Mr. Weston bir an sessiz kaldı, sonra daha sakıngan bir sesle, "Evet, Frank bu sabah gelmişti, sırf hatırımızı sormak için," diye ekledi.

Adımlarını sıklaştırarak kısa zamanda Randalls'a vardılar. Salona girerlerken Mr. Weston, "İşte hayatım, aldım, getirdim," dedi. "Umarım iyileşirsin artık. Sizi baş başa bırakıyorum. İşi uzatmanın gereği yok. Beni istersen dışardayım, uzağa gitmiyorum." Sonra Emma onun, salondan çıkmazdan önce alçak sesle, "Sözümde durdum. Hiçbir şeyden haberi yok," dediğini duydu.

Mrs.
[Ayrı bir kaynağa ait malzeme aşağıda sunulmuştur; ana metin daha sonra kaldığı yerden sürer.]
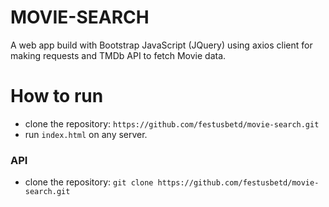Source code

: # MOVIE-SEARCH
A web app build with Bootstrap JavaScript (JQuery) using axios client for making requests and TMDb API to fetch Movie data.
# How to run
+ clone the repository: ```https://github.com/festusbetd/movie-search.git```
+ run ```index.html``` on any server.
###                              API
+ clone the repository: ```git clone https://github.com/festusbetd/movie-search.git```


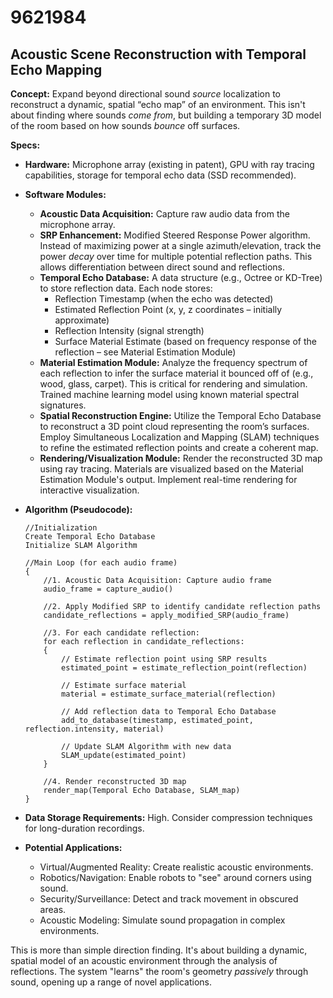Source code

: # 9621984

## Acoustic Scene Reconstruction with Temporal Echo Mapping

**Concept:** Expand beyond directional sound *source* localization to reconstruct a dynamic, spatial “echo map” of an environment. This isn't about finding where sounds *come from*, but building a temporary 3D model of the room based on how sounds *bounce* off surfaces. 

**Specs:**

*   **Hardware:** Microphone array (existing in patent), GPU with ray tracing capabilities, storage for temporal echo data (SSD recommended).
*   **Software Modules:**
    *   **Acoustic Data Acquisition:** Capture raw audio data from the microphone array.
    *   **SRP Enhancement:** Modified Steered Response Power algorithm. Instead of maximizing power at a single azimuth/elevation, track the power *decay* over time for multiple potential reflection paths. This allows differentiation between direct sound and reflections.
    *   **Temporal Echo Database:**  A data structure (e.g., Octree or KD-Tree) to store reflection data. Each node stores:
        *   Reflection Timestamp (when the echo was detected)
        *   Estimated Reflection Point (x, y, z coordinates – initially approximate)
        *   Reflection Intensity (signal strength)
        *   Surface Material Estimate (based on frequency response of the reflection – see Material Estimation Module)
    *   **Material Estimation Module:** Analyze the frequency spectrum of each reflection to infer the surface material it bounced off of (e.g., wood, glass, carpet). This is critical for rendering and simulation. Trained machine learning model using known material spectral signatures.
    *   **Spatial Reconstruction Engine:** Utilize the Temporal Echo Database to reconstruct a 3D point cloud representing the room’s surfaces.  Employ Simultaneous Localization and Mapping (SLAM) techniques to refine the estimated reflection points and create a coherent map.
    *   **Rendering/Visualization Module:**  Render the reconstructed 3D map using ray tracing.  Materials are visualized based on the Material Estimation Module's output. Implement real-time rendering for interactive visualization.
*   **Algorithm (Pseudocode):**

    ```pseudocode
    //Initialization
    Create Temporal Echo Database
    Initialize SLAM Algorithm

    //Main Loop (for each audio frame)
    {
        //1. Acoustic Data Acquisition: Capture audio frame
        audio_frame = capture_audio()

        //2. Apply Modified SRP to identify candidate reflection paths
        candidate_reflections = apply_modified_SRP(audio_frame)

        //3. For each candidate reflection:
        for each reflection in candidate_reflections:
        {
            // Estimate reflection point using SRP results
            estimated_point = estimate_reflection_point(reflection)

            // Estimate surface material
            material = estimate_surface_material(reflection)

            // Add reflection data to Temporal Echo Database
            add_to_database(timestamp, estimated_point, reflection.intensity, material)

            // Update SLAM Algorithm with new data
            SLAM_update(estimated_point)
        }

        //4. Render reconstructed 3D map
        render_map(Temporal Echo Database, SLAM_map)
    }
    ```

*   **Data Storage Requirements:** High.  Consider compression techniques for long-duration recordings.

*   **Potential Applications:**
    *   Virtual/Augmented Reality:  Create realistic acoustic environments.
    *   Robotics/Navigation:  Enable robots to "see" around corners using sound.
    *   Security/Surveillance:  Detect and track movement in obscured areas.
    *   Acoustic Modeling:  Simulate sound propagation in complex environments.

This is more than simple direction finding. It's about building a dynamic, spatial model of an acoustic environment through the analysis of reflections. The system "learns" the room's geometry *passively* through sound, opening up a range of novel applications.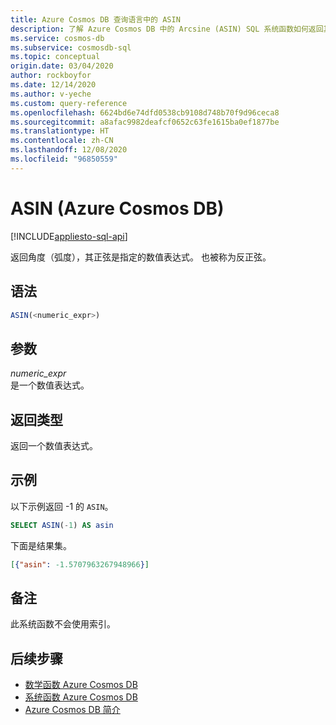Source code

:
 ```yaml
---
title: Azure Cosmos DB 查询语言中的 ASIN
description: 了解 Azure Cosmos DB 中的 Arcsine (ASIN) SQL 系统函数如何返回其正弦是指定数值表达式的角度（以弧度为单位）
ms.service: cosmos-db
ms.subservice: cosmosdb-sql
ms.topic: conceptual
origin.date: 03/04/2020
author: rockboyfor
ms.date: 12/14/2020
ms.author: v-yeche
ms.custom: query-reference
ms.openlocfilehash: 6624bd6e74dfd0538cb9108d748b70f9d96ceca8
ms.sourcegitcommit: a8afac9982deafcf0652c63fe1615ba0ef1877be
ms.translationtype: HT
ms.contentlocale: zh-CN
ms.lasthandoff: 12/08/2020
ms.locfileid: "96850559"
---
```

# <a name="asin-azure-cosmos-db"></a>ASIN (Azure Cosmos DB)
[!INCLUDE[appliesto-sql-api](includes/appliesto-sql-api.md)]

 返回角度（弧度），其正弦是指定的数值表达式。 也被称为反正弦。  

## <a name="syntax"></a>语法

```sql
ASIN(<numeric_expr>)  
```  

## <a name="arguments"></a>参数

*numeric_expr*  
  是一个数值表达式。  

## <a name="return-types"></a>返回类型

  返回一个数值表达式。  

## <a name="examples"></a>示例

  以下示例返回 -1 的 `ASIN`。 

```sql
SELECT ASIN(-1) AS asin  
```  

 下面是结果集。  

```json
[{"asin": -1.5707963267948966}]  
```  

## <a name="remarks"></a>备注

此系统函数不会使用索引。

## <a name="next-steps"></a>后续步骤

- [数学函数 Azure Cosmos DB](sql-query-mathematical-functions.md)
- [系统函数 Azure Cosmos DB](sql-query-system-functions.md)
- [Azure Cosmos DB 简介](introduction.md)

<!-- Update_Description: update meta properties, wording update, update link -->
Weston öyle bitkin, öyle tedirgin görünüyordu ki Emma büsbütün kaygılandı. Baş başa kaldıkları anda kendini tutamayarak, "Ne var, sevgili dostum?" diye sordu. "Anladığım kadarıyla çok nahoş bir şey olmuş; nedir, yalvarırım bana hemen söyle. Buraya kadar merak içinde geldim. Merakta kalmaktan sen de nefret edersin. Öyleyse benim merakımı daha fazla uzatma artık. Sıkıntını anlatmak sana da iyi gelecektir, her ne olursa olsun."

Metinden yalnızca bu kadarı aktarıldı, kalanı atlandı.